*** The data ***
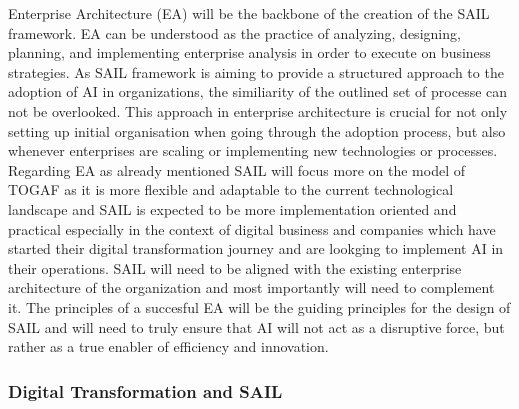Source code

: \documentclass[]{imc-inf}
\begin{document}
Enterprise Architecture (EA) will be the backbone of the creation of the
SAIL framework. EA can be understood as the practice of analyzing,
designing, planning, and implementing enterprise analysis in order to
execute on business strategies. As SAIL framework is aiming to provide a
structured approach to the adoption of AI in organizations, the
similiarity of the outlined set of processe can not be overlooked. This
approach in enterprise architecture is crucial for not only setting up
initial organisation when going through the adoption process, but also
whenever enterprises are scaling or implementing new technologies or
processes. Regarding EA as already mentioned SAIL will focus more on the
model of TOGAF as it is more flexible and adaptable to the current
technological landscape and SAIL is expected to be more implementation
oriented and practical especially in the context of digital business and
companies which have started their digital transformation journey and
are lookging to implement AI in their operations. SAIL will need to be
aligned with the existing enterprise architecture of the organization
and most importantly will need to complement it. The principles of a
succesful EA will be the guiding principles for the design of SAIL and
will need to truly ensure that AI will not act as a disruptive force,
but rather as a true enabler of efficiency and innovation.

\subsubsection{Digital Transformation and
	SAIL}\label{digital-transformation-and-sail}
\end{document}
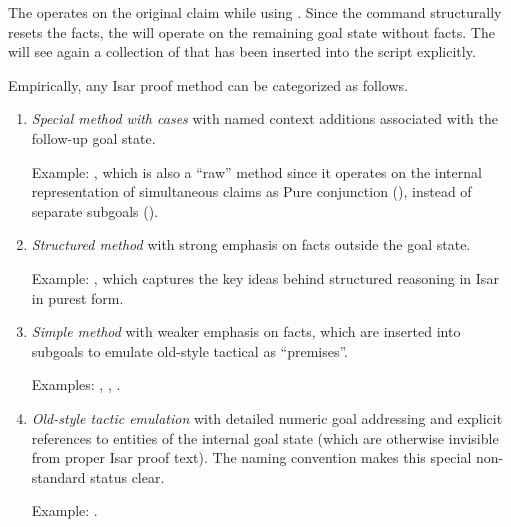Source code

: \begin{isabellebody}
\begin{isamarkuptext}
  The  operates on the original claim while
  using .  Since the \hyperlink{command.apply}{\mbox{}} command
  structurally resets the facts, the  will
  operate on the remaining goal state without facts.  The  will see again a collection of  that has been inserted into the script explicitly.

  \medskip Empirically, any Isar proof method can be categorized as
  follows.

  \begin{enumerate}

  \item \emph{Special method with cases} with named context additions
  associated with the follow-up goal state.

  Example: \hyperlink{method.induct}{\mbox{}}, which is also a ``raw'' method since it
  operates on the internal representation of simultaneous claims as
  Pure conjunction (), instead of separate
  subgoals ().

  \item \emph{Structured method} with strong emphasis on facts outside
  the goal state.

  Example: \hyperlink{method.rule}{\mbox{}}, which captures the key ideas behind
  structured reasoning in Isar in purest form.

  \item \emph{Simple method} with weaker emphasis on facts, which are
  inserted into subgoals to emulate old-style tactical as
  ``premises''.

  Examples: \hyperlink{method.simp}{\mbox{}}, \hyperlink{method.blast}{\mbox{}}, \hyperlink{method.auto}{\mbox{}}.

  \item \emph{Old-style tactic emulation} with detailed numeric goal
  addressing and explicit references to entities of the internal goal
  state (which are otherwise invisible from proper Isar proof text).
  The naming convention  makes this special
  non-standard status clear.

  Example: \hyperlink{method.rule-tac}{\mbox{}}.


\end{enumerate}
\end{isamarkuptext}
\end{isabellebody}
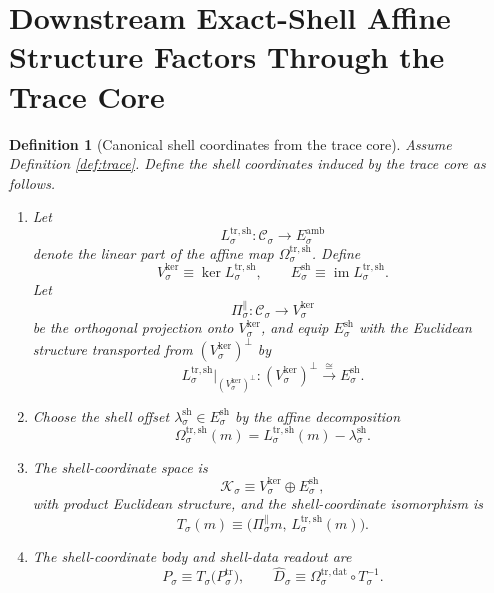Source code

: \documentclass[11pt]{article}
\newcommand{\AmbientTarget}[1]{E_{#1}^{\mathrm{amb}}}
\newcommand{\CoreState}[1]{\mathcal C_{#1}}
\newcommand{\TraceBody}[1]{P_{#1}^{\mathrm{tr}}}
\newcommand{\TraceDataMap}[1]{\Omega_{#1}^{\mathrm{tr,dat}}}
\newcommand{\TraceShellMap}[1]{\Omega_{#1}^{\mathrm{tr,sh}}}
\newcommand{\TraceShellLin}[1]{L_{#1}^{\mathrm{tr,sh}}}
\newcommand{\ShellKer}[1]{V_{#1}^{\mathrm{ker}}}
\newcommand{\ShellNormal}[1]{E_{#1}^{\mathrm{sh}}}
\newcommand{\ShellOffset}[1]{\lambda_{#1}^{\mathrm{sh}}}
\newcommand{\DirProj}[1]{\Pi_{#1}^{\parallel}}
\newcommand{\CoordSpace}[1]{\mathcal K_{#1}}
\newcommand{\CoordBody}[1]{P_{#1}}
\newcommand{\CoordIso}[1]{T_{#1}}
\newcommand{\AffineData}[1]{\widehat D_{#1}}
\newtheorem{definition}{Definition}
\begin{document}
\section{Downstream Exact-Shell Affine Structure Factors Through the Trace Core}

\begin{definition}[Canonical shell coordinates from the trace core]
\label{def:shell}
Assume Definition \ref{def:trace}. Define the shell coordinates induced by the trace core as follows.
\begin{enumerate}
    \item Let
    \[
    \TraceShellLin{\sigma}:\CoreState{\sigma}\to\AmbientTarget{\sigma}
    \]
    denote the linear part of the affine map \(\TraceShellMap{\sigma}\). Define
    \[
    \ShellKer{\sigma}\equiv\ker\TraceShellLin{\sigma},
    \qquad
    \ShellNormal{\sigma}\equiv\operatorname{im}\TraceShellLin{\sigma}.
    \]
    Let
    \[
    \DirProj{\sigma}:\CoreState{\sigma}\to\ShellKer{\sigma}
    \]
    be the orthogonal projection onto \(\ShellKer{\sigma}\), and equip \(\ShellNormal{\sigma}\) with the Euclidean structure transported from \((\ShellKer{\sigma})^{\perp}\) by
    \[
    \TraceShellLin{\sigma}\big|_{(\ShellKer{\sigma})^{\perp}}
    :
    (\ShellKer{\sigma})^{\perp}\xrightarrow{\cong}\ShellNormal{\sigma}.
    \]
    \item Choose the shell offset \(\ShellOffset{\sigma}\in\ShellNormal{\sigma}\) by the affine decomposition
    \begin{equation}
    \TraceShellMap{\sigma}(m)
    =
    \TraceShellLin{\sigma}(m)-\ShellOffset{\sigma}.
    \label{eq:traceshelldecomp}
    \end{equation}
    \item The shell-coordinate space is
    \[
    \CoordSpace{\sigma}\equiv
    \ShellKer{\sigma}\oplus\ShellNormal{\sigma},
    \]
    with product Euclidean structure, and the shell-coordinate isomorphism is
    \begin{equation}
    \CoordIso{\sigma}(m)
    \equiv
    \bigl(
    \DirProj{\sigma}m,\,
    \TraceShellLin{\sigma}(m)
    \bigr).
    \label{eq:tracecoordiso}
    \end{equation}
    \item The shell-coordinate body and shell-data readout are
    \begin{equation}
    \CoordBody{\sigma}
    \equiv
    \CoordIso{\sigma}\bigl(\TraceBody{\sigma}\bigr),
    \qquad
    \AffineData{\sigma}
    \equiv
    \TraceDataMap{\sigma}\circ\CoordIso{\sigma}^{-1}.

\end{equation}
\end{enumerate}
\end{definition}
\end{document}
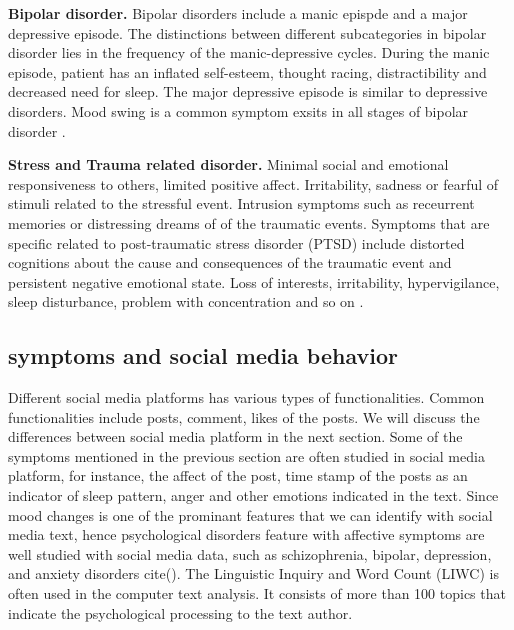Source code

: \textbf{Bipolar disorder.} Bipolar disorders include a manic epispde and a major depressive episode. The distinctions between different subcategories in bipolar disorder lies in the frequency of the manic-depressive cycles. During the manic episode, patient has an inflated self-esteem, thought racing, distractibility and decreased need for sleep. The major depressive episode is similar to depressive disorders. Mood swing is a common symptom exsits in all stages of bipolar disorder \cite{american2013diagnostic}.

\textbf{Stress and Trauma related disorder.} Minimal social and emotional responsiveness to others, limited positive affect. Irritability, sadness or fearful of stimuli related to the stressful event. Intrusion symptoms such as receurrent memories or distressing dreams of of the traumatic events. Symptoms that are specific related to post-traumatic stress disorder (PTSD) include distorted cognitions about the cause and consequences of the traumatic event and persistent negative emotional state. Loss of interests, irritability, hypervigilance, sleep disturbance, problem with concentration and so on \cite{american2013diagnostic}.

\subsection{symptoms and social media behavior}

Different social media platforms has various types of functionalities. Common functionalities include posts, comment, likes of the posts. We will discuss the differences between social media platform in the next section. Some of the symptoms mentioned in the previous section are often studied in social media platform, for instance, the affect of the post, time stamp of the posts as an indicator of sleep pattern, anger and other emotions indicated in the text. Since mood changes is one of the prominant features that we can identify with social media text, hence psychological disorders feature with affective symptoms are well studied with social media data, such as schizophrenia, bipolar, depression, and anxiety disorders cite(). The Linguistic Inquiry and Word Count (LIWC) is often used in the computer text analysis. It consists of more than 100 topics that indicate the psychological processing to the text author. 
 

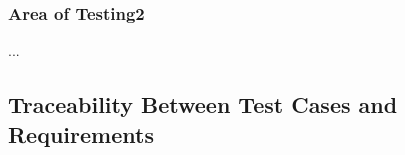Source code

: \documentclass[12pt, titlepage]{article}
\begin{document}
\subsubsection{Area of Testing2}

...

\subsection{Traceability Between Test Cases and Requirements}


		



					
					
					
					
					

					

					
					


\end{document}
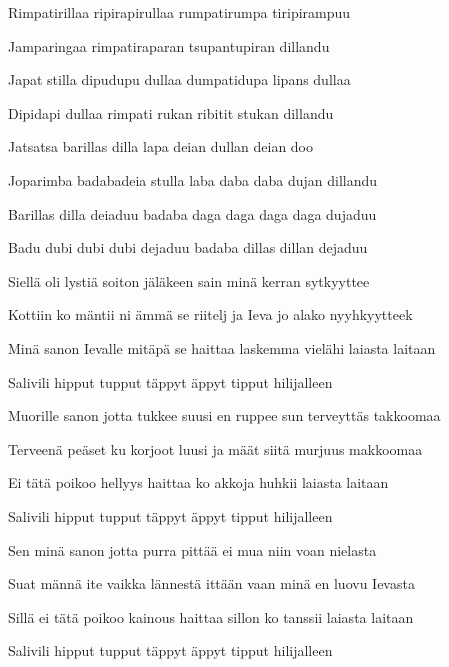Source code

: \begin{song}
\bigskip

Rimpatirillaa ripirapirullaa rumpatirumpa tiripirampuu \par
{}Jamparingaa rimpatiraparan tsupantupiran dillandu \par
{}Japat stilla dipudupu dullaa dumpatidupa lipans dullaa \par
{}Dipidapi dullaa rimpati rukan ribitit stukan dillandu \par

\bigskip

Jatsatsa barillas dilla lapa deian dullan deian doo \par
{}Joparimba badabadeia stulla laba daba daba dujan dillandu \par
{}Barillas dilla deiaduu badaba daga daga daga daga dujaduu \par
{}Badu dubi dubi dubi dejaduu badaba dillas dillan dejaduu \par

\bigskip

Siellä oli lystiä soiton jäläkeen sain minä kerran sytkyyttee \par
{}Kottiin ko mäntii ni ämmä se riitelj ja Ieva jo alako nyyhkyytteek \par
{}Minä sanon Ievalle mitäpä se haittaa laskemma vielähi laiasta laitaan \par
{}Salivili hipput tupput täppyt äppyt tipput hilijalleen \par

\bigskip

Muorille sanon jotta tukkee suusi en ruppee sun terveyttäs takkoomaa \par
{}Terveenä peäset ku korjoot luusi ja määt siitä murjuus makkoomaa \par
{}Ei tätä poikoo hellyys haittaa ko akkoja huhkii laiasta laitaan \par
{}Salivili hipput tupput täppyt äppyt tipput hilijalleen \par

\bigskip

Sen minä sanon jotta purra pittää ei mua niin voan nielasta \par
{}Suat männä ite vaikka lännestä ittään vaan minä en luovu Ievasta \par
{}Sillä ei tätä poikoo kainous haittaa sillon ko tanssii laiasta laitaan \par
{}Salivili hipput tupput täppyt äppyt tipput hilijalleen \par

\end{song}
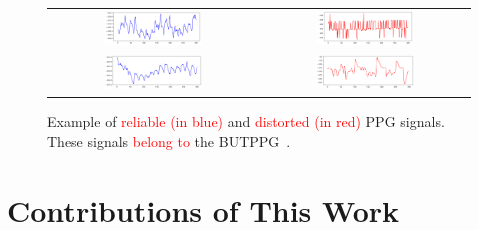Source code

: \begin{figure}[h!]
    {
    \def\arraystretch{1}
    \setlength{\tabcolsep}{2pt}
    \begin{tabular}{cc}
        \includegraphics[width=0.48\textwidth, trim={1.5em 0 0em 0}, clip]{img/samples/butppg_111001.png} 
        & \includegraphics[width=0.48\textwidth, trim={1.5em 0 0em 0}, clip]{img/samples/butppg_111003.png} \\
        \includegraphics[width=0.49\textwidth, trim={1.5em 0 0em 0}, clip]{img/samples/butppg_111002.png} 
        & \includegraphics[width=0.49\textwidth, trim={1em 0 0em 0}, clip]{img/samples/butppg_111004.png} \\
    \end{tabular}
    }
    \caption{Example of \textcolor{red}{reliable (in blue)} and \textcolor{red}{distorted (in red)} \acrlong{PPG} signals. These signals \textcolor{red}{belong to} the \acrlong{BUTPPG}~\protect\cite{butppg}.}
    \label{fig:butppg_samples}
\end{figure}

\section{Contributions of This Work}
\label{sec:my_work}

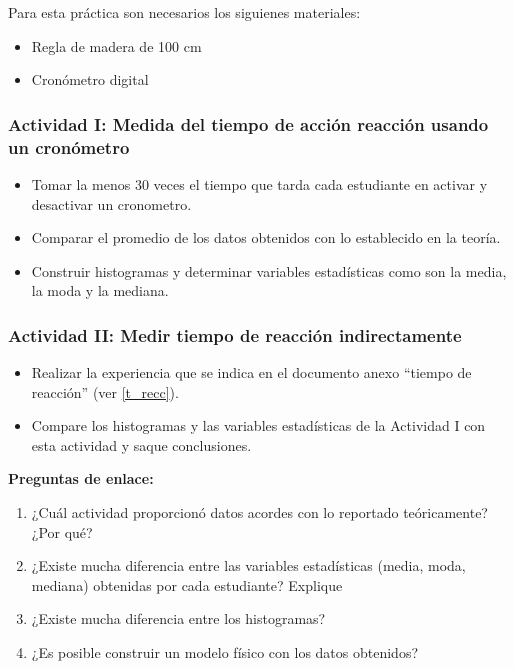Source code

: \documentclass[12pt]{article}
\begin{document}
Para esta práctica son necesarios los siguienes materiales:
\begin{itemize}
    \item Regla de madera de 100 cm
    \item Cronómetro digital
\end{itemize}

\subsubsection{Actividad I: Medida del tiempo de acción reacción usando un cronómetro}

\begin{itemize}
    \item Tomar la menos 30 veces el tiempo que tarda cada estudiante en activar y desactivar un cronometro.
    \item Comparar el promedio de los datos obtenidos con lo establecido en la teoría.
    \item Construir histogramas y determinar variables estadísticas como son la media, la moda y la mediana.
\end{itemize}

\subsubsection{Actividad II: Medir tiempo de reacción indirectamente}

\begin{itemize}
    \item Realizar la experiencia que se indica en el documento anexo “tiempo de reacción” (ver \ref{t_recc}).
    \item Compare los histogramas y las variables estadísticas de la Actividad I con esta actividad y saque conclusiones.
\end{itemize}

\textbf{Preguntas de enlace:}
\begin{enumerate}
    \item ¿Cuál actividad proporcionó datos acordes con lo reportado teóricamente? ¿Por qué?
    \item ¿Existe mucha diferencia entre las variables estadísticas (media, moda, mediana) obtenidas por cada estudiante? Explique
    \item ¿Existe mucha diferencia entre los histogramas?
    \item ¿Es posible construir un modelo físico con los datos obtenidos?
\end{enumerate}
\end{document}
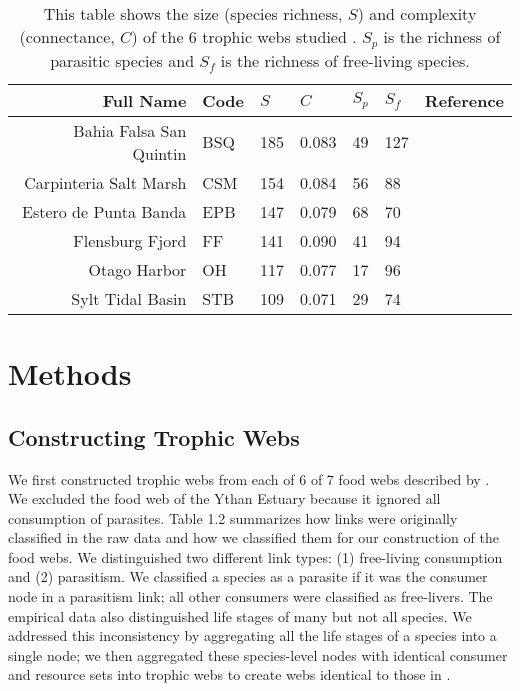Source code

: \documentclass[../dissertation.tex]{subfiles}
\begin{document}
 \begin{table}
    \centering
    \begin{tabular}{r l l l l l l }
        \toprule
        Full Name               &Code       &$S$    &$C$    &$S_p$  &$S_f$  &Reference\\
        \midrule 
        Bahia Falsa San Quintin &BSQ        &185    &0.083  &49
                                &127&\cite{Hechinger2011a}\\
        Carpinteria Salt Marsh  &CSM        &154    &0.084  &56     &88
                                &\cite{Hechinger2011a}\\
        Estero de Punta Banda   &EPB        &147    &0.079  &68     &70
                                &\cite{Hechinger2011a}\\
        Flensburg Fjord         &FF         &141    &0.090  &41     &94 &\cite{Zander2011}\\
        Otago Harbor            &OH         &117    &0.077  &17     &96&\cite{Mouritsen2011}\\
        Sylt Tidal Basin        &STB        &109    &0.071  &29     &74&\cite{Thieltges2011}\\
        \bottomrule
    \end{tabular}
    \caption{This table shows the size (species richness, $S$) and complexity
        (connectance, $C$) of the 6 trophic webs studied \cite{Dunne2013}. $S_p$ is the richness of
    parasitic species and $S_f$ is the richness of free-living species.
    \label{tab:foodWebSummary}}
\end{table}


\section{Methods} 

\subsection{Constructing Trophic Webs} We first constructed trophic webs from
each of 6 of 7 food webs described by \cite{Dunne2013}. We excluded the food
web of the Ythan Estuary because it ignored all consumption of parasites. Table
1.2 summarizes how links were originally classified in the raw data and how we
classified them for our construction of the food webs. We distinguished two
different link types: (1) free-living consumption and (2) parasitism. We
classified a species as a parasite if it was the consumer node in a parasitism
link; all other consumers were classified as free-livers. The empirical data
also distinguished life stages of many but not all species. We addressed this
inconsistency by aggregating all the life stages of a species into a single
node; we then aggregated these species-level nodes with identical consumer and
resource sets into trophic webs to create webs identical to those in
\cite{Dunne2013}. 
\end{document}

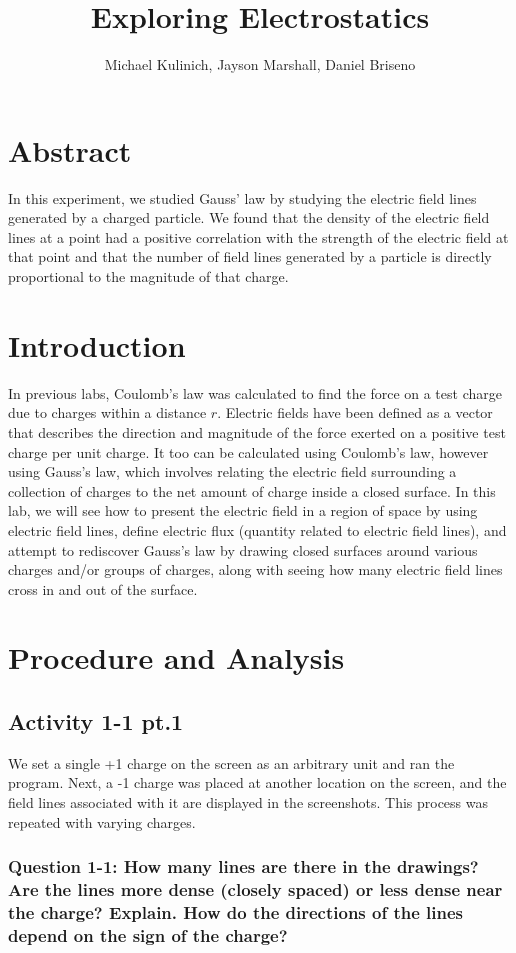 \documentclass[oneside,12pt]{amsart}
\title{Exploring Electrostatics}
\author{Michael Kulinich, Jayson Marshall, Daniel Briseno}
\date{}
\begin{document}
	\maketitle
	\section{Abstract}
	In this experiment, we studied Gauss’ law by studying the electric field lines generated by a charged particle. We found that the density of the electric field lines at a point had a positive correlation with the strength of the electric field at that point and that the number of field lines generated by a particle is directly proportional to the magnitude of that charge.
	
	
	\section{Introduction}
	In previous labs, Coulomb’s law was calculated to find the force on a test charge due to charges within a distance $r$. Electric fields have been defined as a vector that describes the direction and magnitude of the force exerted on a positive test charge per unit charge.  It too can be calculated using Coulomb’s law, however using Gauss’s law, which involves relating the electric field surrounding a collection of charges to the net amount of charge inside a closed surface. In this lab, we will see how to present the electric field in a region of space by using electric field lines, define electric flux (quantity related to electric field lines), and attempt to rediscover Gauss’s law by drawing closed surfaces around various charges and/or groups of charges, along with seeing how many electric field lines cross in and out of the surface.
	\newpage
	\section{Procedure and Analysis}
	
	\subsection{Activity 1-1 pt.1}We set a single +1 charge on the screen as an arbitrary unit and ran the program. Next, a -1 charge was placed at another location on the screen, and the field lines associated with it are displayed in the screenshots. This process was repeated with varying charges.
		\subsubsection{Question 1-1: How many lines are there in the drawings? Are the lines more dense (closely spaced) or less dense near the charge? Explain. How do the directions of the lines depend on the sign of the charge? }
     	
\end{document}

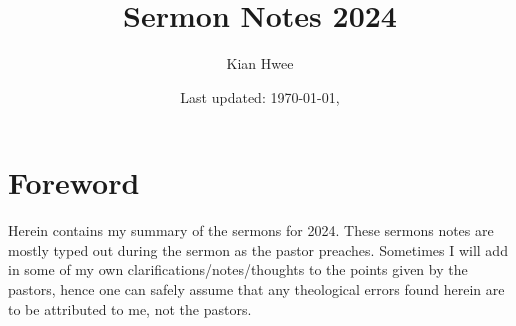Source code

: \documentclass[12pt, a4paper]{article} %
\title{Sermon Notes 2024}
\author{Kian Hwee}
\date{\small Last updated: \today, \currenttime} %
\numberwithin{equation}{section} %
\theoremstyle{plain}
\theoremstyle{remark}
\theoremstyle{plain}
\theoremstyle{definition}
\theoremstyle{remark}
\begin{document}
  \maketitle
  \section*{Foreword}
    Herein contains my summary of the sermons for 2024.  These sermons notes
    are mostly typed out during the sermon as the pastor preaches.  Sometimes
    I will add in some of my own clarifications/notes/thoughts to the points
    given by the pastors, hence one can safely assume that any theological
    errors found herein are to be attributed to me, not the pastors. 
  \tableofcontents %
  
  
  
  
  
  
  
  
  
  
  
  
  
  
  
  
  
\end{document}
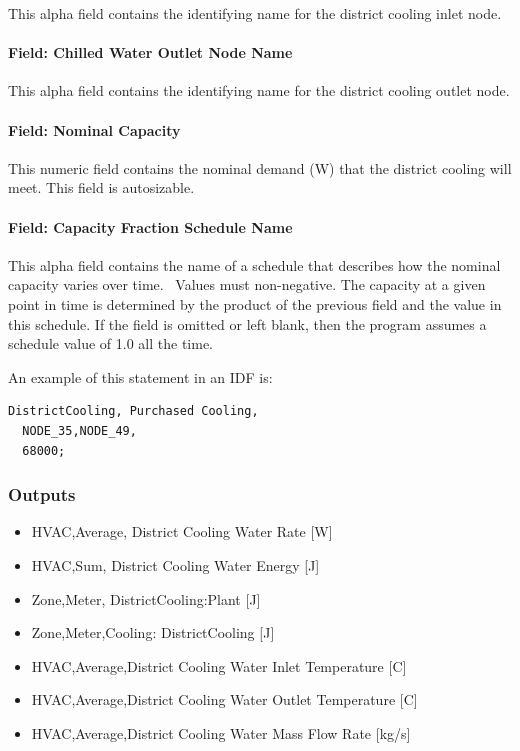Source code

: This alpha field contains the identifying name for the district cooling inlet node.

\paragraph{Field: Chilled Water Outlet Node Name}\label{field-chilled-water-outlet-node-name-10}

This alpha field contains the identifying name for the district cooling outlet node.

\paragraph{Field: Nominal Capacity}\label{field-nominal-capacity-10}

This numeric field contains the nominal demand (W) that the district cooling will meet. This field is autosizable.

\paragraph{Field: Capacity Fraction Schedule Name}\label{field-capacity-fraction-schedule-name}

This alpha field contains the name of a schedule that describes how the nominal capacity varies over time.~ Values must non-negative. The capacity at a given point in time is determined by the product of the previous field and the value in this schedule. If the field is omitted or left blank, then the program assumes a schedule value of 1.0 all the time.

An example of this statement in an IDF is:

\begin{lstlisting}
DistrictCooling, Purchased Cooling,
  NODE_35,NODE_49,
  68000;
\end{lstlisting}

\subsubsection{Outputs}\label{outputs-14-003}

\begin{itemize}
    \item
    HVAC,Average, District Cooling Water Rate {[}W{]}
    \item
    HVAC,Sum, District Cooling Water Energy {[}J{]}
    \item
    Zone,Meter, DistrictCooling:Plant {[}J{]}
    \item
    Zone,Meter,Cooling: DistrictCooling {[}J{]}
    \item
    HVAC,Average,District Cooling Water Inlet Temperature {[}C{]}
    \item
    HVAC,Average,District Cooling Water Outlet Temperature {[}C{]}
    \item
    HVAC,Average,District Cooling Water Mass Flow Rate {[}kg/s{]}
\end{itemize}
*** End of The data ***
* [Description of the task] Scan the entries above for the line containing "the goal state.", and copy it and all lines after it exactly, down to and including the line containing "facts, which are".

* [Solution for this exercise]
  the goal state.

  Example: \hyperlink{method.rule}{\mbox{}}, which captures the key ideas behind
  structured reasoning in Isar in purest form.

  \item \emph{Simple method} with weaker emphasis on facts, which are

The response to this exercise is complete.